* [Dataset entries]:
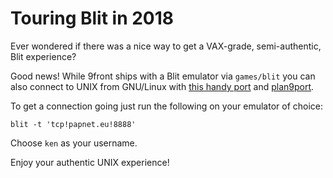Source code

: # Touring Blit in 2018

Ever wondered if there was a nice way to get a VAX-grade, semi-authentic, Blit experience?

Good news! While 9front ships with a Blit emulator via `games/blit` you can also connect to UNIX from GNU/Linux with [this handy port](https://github.com/timnewsham/blit) and [plan9port](https://github.com/9fans/plan9port).

To get a connection going just run the following on your emulator of choice: 

	blit -t 'tcp!papnet.eu!8888'

Choose `ken` as your username.

Enjoy your authentic UNIX experience!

* [Directions]: Print only the lines from the one with "Blit in 2018" to the end of the records, both included.

* [Solution to the exercise]:
: # Touring Blit in 2018

Ever wondered if there was a nice way to get a VAX-grade, semi-authentic, Blit experience?

Good news! While 9front ships with a Blit emulator via `games/blit` you can also connect to UNIX from GNU/Linux with [this handy port](https://github.com/timnewsham/blit) and [plan9port](https://github.com/9fans/plan9port).

To get a connection going just run the following on your emulator of choice: 

	blit -t 'tcp!papnet.eu!8888'

Choose `ken` as your username.

Enjoy your authentic UNIX experience!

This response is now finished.